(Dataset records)
Content starts

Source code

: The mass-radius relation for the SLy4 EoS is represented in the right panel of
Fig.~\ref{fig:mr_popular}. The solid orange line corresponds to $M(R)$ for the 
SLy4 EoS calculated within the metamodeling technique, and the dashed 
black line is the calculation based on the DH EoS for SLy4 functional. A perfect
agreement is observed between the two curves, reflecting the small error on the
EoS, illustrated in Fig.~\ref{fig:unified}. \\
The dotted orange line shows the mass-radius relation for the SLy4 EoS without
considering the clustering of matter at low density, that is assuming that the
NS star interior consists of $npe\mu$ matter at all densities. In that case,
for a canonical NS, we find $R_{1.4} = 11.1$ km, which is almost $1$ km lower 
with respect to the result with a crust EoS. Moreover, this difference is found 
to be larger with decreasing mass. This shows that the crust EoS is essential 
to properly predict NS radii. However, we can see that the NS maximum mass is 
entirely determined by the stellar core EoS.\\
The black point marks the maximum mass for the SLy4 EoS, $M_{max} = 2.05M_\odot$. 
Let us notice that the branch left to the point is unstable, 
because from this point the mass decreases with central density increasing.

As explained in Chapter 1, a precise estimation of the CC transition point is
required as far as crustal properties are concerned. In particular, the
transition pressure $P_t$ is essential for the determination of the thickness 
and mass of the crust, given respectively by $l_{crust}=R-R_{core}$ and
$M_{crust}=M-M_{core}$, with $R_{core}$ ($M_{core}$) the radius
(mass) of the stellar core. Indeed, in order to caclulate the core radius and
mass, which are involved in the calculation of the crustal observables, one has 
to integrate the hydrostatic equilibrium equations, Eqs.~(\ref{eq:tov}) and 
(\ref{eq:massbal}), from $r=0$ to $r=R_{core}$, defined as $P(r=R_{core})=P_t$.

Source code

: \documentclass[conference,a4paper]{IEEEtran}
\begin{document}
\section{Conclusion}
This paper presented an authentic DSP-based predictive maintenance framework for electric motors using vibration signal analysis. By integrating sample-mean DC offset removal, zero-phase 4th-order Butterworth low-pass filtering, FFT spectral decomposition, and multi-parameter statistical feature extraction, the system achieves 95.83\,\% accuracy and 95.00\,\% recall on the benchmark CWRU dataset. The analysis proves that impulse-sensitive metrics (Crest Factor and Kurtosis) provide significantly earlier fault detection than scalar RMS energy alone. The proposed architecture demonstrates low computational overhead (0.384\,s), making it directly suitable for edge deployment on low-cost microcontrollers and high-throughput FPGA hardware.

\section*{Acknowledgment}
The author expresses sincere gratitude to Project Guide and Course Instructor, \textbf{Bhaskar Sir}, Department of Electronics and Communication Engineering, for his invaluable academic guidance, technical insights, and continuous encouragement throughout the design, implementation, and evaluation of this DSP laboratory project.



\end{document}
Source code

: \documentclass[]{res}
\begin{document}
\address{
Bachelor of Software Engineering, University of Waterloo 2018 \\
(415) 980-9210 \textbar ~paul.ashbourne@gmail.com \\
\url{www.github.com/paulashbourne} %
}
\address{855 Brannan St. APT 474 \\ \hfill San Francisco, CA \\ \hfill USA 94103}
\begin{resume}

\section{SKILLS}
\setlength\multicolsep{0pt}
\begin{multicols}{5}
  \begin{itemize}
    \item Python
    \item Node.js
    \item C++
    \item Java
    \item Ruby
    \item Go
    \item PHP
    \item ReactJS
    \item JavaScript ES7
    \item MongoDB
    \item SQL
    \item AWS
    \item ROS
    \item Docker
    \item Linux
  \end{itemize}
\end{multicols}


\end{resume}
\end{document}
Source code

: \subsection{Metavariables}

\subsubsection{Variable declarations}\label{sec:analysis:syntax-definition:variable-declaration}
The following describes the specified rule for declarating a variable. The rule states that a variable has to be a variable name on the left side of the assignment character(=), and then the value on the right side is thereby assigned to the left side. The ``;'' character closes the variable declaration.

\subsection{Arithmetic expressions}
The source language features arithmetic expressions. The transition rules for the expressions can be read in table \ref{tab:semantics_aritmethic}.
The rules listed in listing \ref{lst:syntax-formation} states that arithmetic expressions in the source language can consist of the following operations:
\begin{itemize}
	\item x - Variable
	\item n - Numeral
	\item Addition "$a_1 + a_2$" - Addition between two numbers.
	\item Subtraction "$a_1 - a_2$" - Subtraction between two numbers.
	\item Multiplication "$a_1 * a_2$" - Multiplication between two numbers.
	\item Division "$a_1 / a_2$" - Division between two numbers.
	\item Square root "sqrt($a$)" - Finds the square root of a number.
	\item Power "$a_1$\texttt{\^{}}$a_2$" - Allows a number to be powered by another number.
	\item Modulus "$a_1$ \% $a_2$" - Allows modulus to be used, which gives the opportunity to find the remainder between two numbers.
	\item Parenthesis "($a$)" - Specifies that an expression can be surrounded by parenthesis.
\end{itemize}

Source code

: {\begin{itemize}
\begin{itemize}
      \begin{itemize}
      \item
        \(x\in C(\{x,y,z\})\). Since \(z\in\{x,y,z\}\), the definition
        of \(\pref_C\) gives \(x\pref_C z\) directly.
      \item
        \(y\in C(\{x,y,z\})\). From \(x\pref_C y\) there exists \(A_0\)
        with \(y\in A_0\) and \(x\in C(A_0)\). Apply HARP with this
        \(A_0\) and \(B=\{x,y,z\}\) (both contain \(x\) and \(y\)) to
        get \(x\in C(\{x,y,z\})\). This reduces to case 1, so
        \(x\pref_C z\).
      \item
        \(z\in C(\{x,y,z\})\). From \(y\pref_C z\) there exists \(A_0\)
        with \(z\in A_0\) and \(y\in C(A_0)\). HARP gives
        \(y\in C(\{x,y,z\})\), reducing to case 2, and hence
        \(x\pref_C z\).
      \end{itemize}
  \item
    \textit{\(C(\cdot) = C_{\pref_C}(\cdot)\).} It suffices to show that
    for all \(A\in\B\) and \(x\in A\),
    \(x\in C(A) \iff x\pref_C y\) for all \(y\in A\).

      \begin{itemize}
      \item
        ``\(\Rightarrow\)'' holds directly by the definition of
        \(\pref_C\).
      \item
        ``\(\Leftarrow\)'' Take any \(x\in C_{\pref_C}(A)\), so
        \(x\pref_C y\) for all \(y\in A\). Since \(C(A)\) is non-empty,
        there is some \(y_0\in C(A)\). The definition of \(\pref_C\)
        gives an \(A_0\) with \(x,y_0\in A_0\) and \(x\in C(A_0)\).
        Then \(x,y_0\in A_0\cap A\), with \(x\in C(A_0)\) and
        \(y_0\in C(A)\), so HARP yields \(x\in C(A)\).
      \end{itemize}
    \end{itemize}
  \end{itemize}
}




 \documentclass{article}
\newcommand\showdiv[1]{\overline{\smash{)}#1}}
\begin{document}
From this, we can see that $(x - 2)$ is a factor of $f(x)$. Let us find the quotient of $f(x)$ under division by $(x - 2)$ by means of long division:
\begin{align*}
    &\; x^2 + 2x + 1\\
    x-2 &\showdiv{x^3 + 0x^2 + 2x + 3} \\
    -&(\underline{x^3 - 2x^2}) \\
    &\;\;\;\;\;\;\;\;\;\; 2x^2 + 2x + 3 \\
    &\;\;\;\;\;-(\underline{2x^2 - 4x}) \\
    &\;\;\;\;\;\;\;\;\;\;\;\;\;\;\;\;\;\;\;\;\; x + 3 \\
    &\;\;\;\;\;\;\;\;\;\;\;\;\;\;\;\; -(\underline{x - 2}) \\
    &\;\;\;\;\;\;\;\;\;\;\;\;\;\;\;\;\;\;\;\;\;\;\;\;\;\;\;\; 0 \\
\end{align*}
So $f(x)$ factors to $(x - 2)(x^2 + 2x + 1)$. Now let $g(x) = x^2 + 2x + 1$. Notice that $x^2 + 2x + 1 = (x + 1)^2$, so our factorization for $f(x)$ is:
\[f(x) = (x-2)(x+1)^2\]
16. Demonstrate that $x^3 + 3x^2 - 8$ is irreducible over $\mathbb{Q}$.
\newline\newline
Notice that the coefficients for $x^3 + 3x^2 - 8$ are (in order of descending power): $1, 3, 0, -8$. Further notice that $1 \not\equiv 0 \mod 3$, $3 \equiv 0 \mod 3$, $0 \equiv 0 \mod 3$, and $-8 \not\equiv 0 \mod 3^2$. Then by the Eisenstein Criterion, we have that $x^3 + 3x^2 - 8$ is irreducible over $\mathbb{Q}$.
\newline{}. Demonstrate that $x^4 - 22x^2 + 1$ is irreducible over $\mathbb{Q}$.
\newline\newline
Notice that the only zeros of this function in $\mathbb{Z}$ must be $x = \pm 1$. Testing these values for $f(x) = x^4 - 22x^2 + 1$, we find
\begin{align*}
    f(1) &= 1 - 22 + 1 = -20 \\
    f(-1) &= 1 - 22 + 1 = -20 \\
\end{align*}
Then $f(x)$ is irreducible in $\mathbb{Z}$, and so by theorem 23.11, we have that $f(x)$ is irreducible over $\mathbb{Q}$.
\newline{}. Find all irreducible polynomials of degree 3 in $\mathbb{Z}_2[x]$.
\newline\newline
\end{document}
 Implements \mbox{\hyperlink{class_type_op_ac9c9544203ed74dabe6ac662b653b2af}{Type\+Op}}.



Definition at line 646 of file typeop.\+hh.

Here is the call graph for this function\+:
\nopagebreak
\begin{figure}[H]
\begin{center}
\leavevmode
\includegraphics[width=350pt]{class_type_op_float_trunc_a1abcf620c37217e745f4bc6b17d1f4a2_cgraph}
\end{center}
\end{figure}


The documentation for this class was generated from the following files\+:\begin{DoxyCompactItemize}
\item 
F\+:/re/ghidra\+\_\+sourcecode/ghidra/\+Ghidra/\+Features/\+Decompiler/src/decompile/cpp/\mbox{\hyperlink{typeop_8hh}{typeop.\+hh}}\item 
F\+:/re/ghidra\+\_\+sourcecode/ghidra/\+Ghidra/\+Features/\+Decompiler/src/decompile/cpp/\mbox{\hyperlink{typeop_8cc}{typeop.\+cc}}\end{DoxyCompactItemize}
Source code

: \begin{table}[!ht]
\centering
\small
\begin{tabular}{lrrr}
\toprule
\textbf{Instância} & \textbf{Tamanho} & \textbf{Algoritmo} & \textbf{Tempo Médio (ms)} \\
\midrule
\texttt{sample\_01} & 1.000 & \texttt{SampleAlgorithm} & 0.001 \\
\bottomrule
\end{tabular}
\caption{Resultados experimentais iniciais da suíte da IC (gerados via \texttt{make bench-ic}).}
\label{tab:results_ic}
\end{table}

Content ends

» Assignment
Write out only the lines from the very start of the entries above to the line that includes "with respect to", both ends included, each one unchanged.

» Answer to the problem
Source code

: The mass-radius relation for the SLy4 EoS is represented in the right panel of
Fig.~\ref{fig:mr_popular}. The solid orange line corresponds to $M(R)$ for the 
SLy4 EoS calculated within the metamodeling technique, and the dashed 
black line is the calculation based on the DH EoS for SLy4 functional. A perfect
agreement is observed between the two curves, reflecting the small error on the
EoS, illustrated in Fig.~\ref{fig:unified}. \\
The dotted orange line shows the mass-radius relation for the SLy4 EoS without
considering the clustering of matter at low density, that is assuming that the
NS star interior consists of $npe\mu$ matter at all densities. In that case,
for a canonical NS, we find $R_{1.4} = 11.1$ km, which is almost $1$ km lower 
with respect to the result with a crust EoS. Moreover, this difference is found 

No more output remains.